= TASK REQUIREMENTS =
Write only the count of lines that hold the word "graph" in the listing.
━━━━━ TASK INPUT
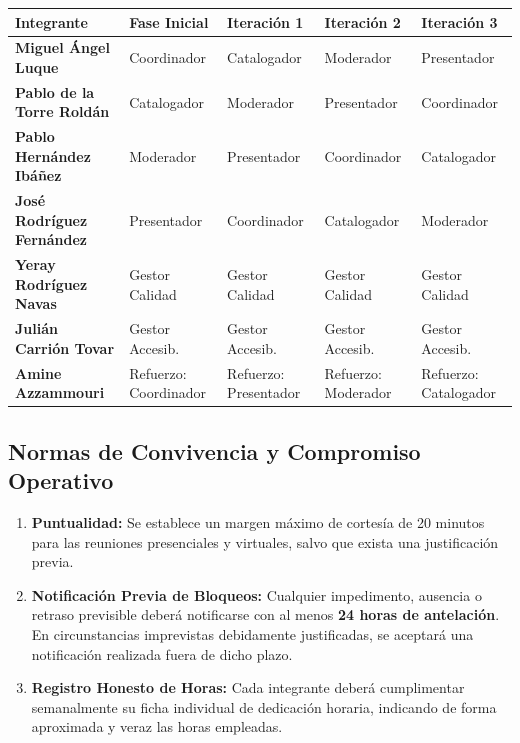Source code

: \vspace{0.2cm}
\noindent
{\small
\begin{tabularx}{\textwidth}{|>{\raggedright\arraybackslash\bfseries}p{4.2cm}|>{\centering\arraybackslash}p{2.3cm}|>{\centering\arraybackslash}X|>{\centering\arraybackslash}X|>{\centering\arraybackslash}X|}
\hline
\rowcolor{tableHeader}
\textbf{Integrante} & \textbf{Fase Inicial} & \textbf{Iteración 1} & \textbf{Iteración 2} & \textbf{Iteración 3} \\
\hline
Miguel Ángel Luque & Coordinador & Catalogador & Moderador & Presentador \\
\hline
Pablo de la Torre Roldán & Catalogador & Moderador & Presentador & Coordinador \\
\hline
Pablo Hernández Ibáñez & Moderador & Presentador & Coordinador & Catalogador \\
\hline
José Rodríguez Fernández & Presentador & Coordinador & Catalogador & Moderador \\
\hline
Yeray Rodríguez Navas & Gestor Calidad & Gestor Calidad & Gestor Calidad & Gestor Calidad \\
\hline
Julián Carrión Tovar & Gestor Accesib. & Gestor Accesib. & Gestor Accesib. & Gestor Accesib. \\
\hline
Amine Azzammouri & Refuerzo: Coordinador & Refuerzo: Presentador & Refuerzo: Moderador & Refuerzo: Catalogador \\
\hline

\end{tabularx}
}
\vspace{0.3cm}

\subsection{Normas de Convivencia y Compromiso Operativo}
\begin{enumerate}[leftmargin=*]
  \item \textbf{Puntualidad:} Se establece un margen máximo de cortesía de 20 minutos para las reuniones presenciales y virtuales, salvo que exista una justificación previa.
  \item \textbf{Notificación Previa de Bloqueos:} Cualquier impedimento, ausencia o retraso previsible deberá notificarse con al menos \textbf{24 horas de antelación}. En circunstancias imprevistas debidamente justificadas, se aceptará una notificación realizada fuera de dicho plazo.
  \item \textbf{Registro Honesto de Horas:} Cada integrante deberá cumplimentar semanalmente su ficha individual de dedicación horaria, indicando de forma aproximada y veraz las horas empleadas.
\end{enumerate}
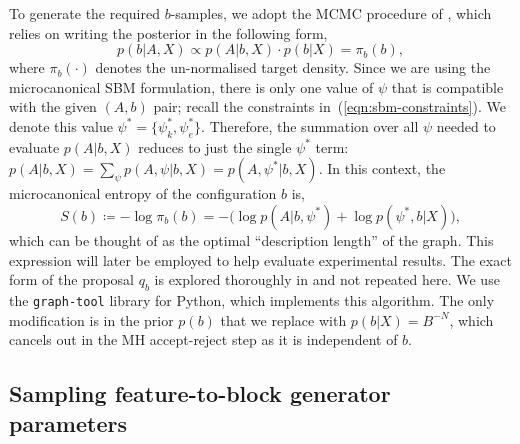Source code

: To generate the required $b$-samples, we adopt the MCMC
procedure of
\cite{Peixoto-MCMC},
which relies on writing the posterior in the following form,
%
\begin{equation}
	p(b | A, X) \propto p(A | b, X) \cdot p(b | X) = \pi_b(b),
\end{equation}
%
where $\pi_b(\cdot)$ denotes the un-normalised target density.
Since we are using the microcanonical SBM formulation, there is only one 
value of $\psi$ that is compatible with the given $(A, b)$ pair;
recall the constraints in~(\ref{eqn:sbm-constraints}).
We denote this value $\psi^* = \{\psi_k^*, \psi_e^*\}$. Therefore, 
the summation over all $\psi$ needed to evaluate $p(A | b, X)$ reduces to just the single $\psi^*$ term:
$p(A | b, X) = \sum_{\psi} \nolimits p(A , \psi | b, X) = p(A, \psi^* | b, X)$.
In
this context, the microcanonical entropy of the configuration $b$
is,
%
\begin{equation}
	S(b) \coloneqq - \log \pi_b(b) = - \Big( \log p(A | b, \psi^*) + \log p(\psi^*, b | X) \Big),
	\label{eqn:dl-form}
\end{equation}
%
which can be thought of as the optimal
``description length'' of the graph. 
This expression will later be employed 
to help evaluate experimental results. 
The exact form of the proposal $q_b$ is explored thoroughly in
\cite{Peixoto-MCMC} and not repeated here. We use the \verb*|graph-tool| \cite{peixoto_graph-tool_2014}
library for Python, which implements this algorithm.
The only modification is in 
the prior $p(b)$ that we replace with $p(b|X)=B^{-N}$, 
which cancels out in the MH accept-reject step as it is independent of $b$.

\subsection{Sampling feature-to-block generator parameters}
\label{s:sfb}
━━━━━━━━━━
= RESPONSE TO THE TASK =
2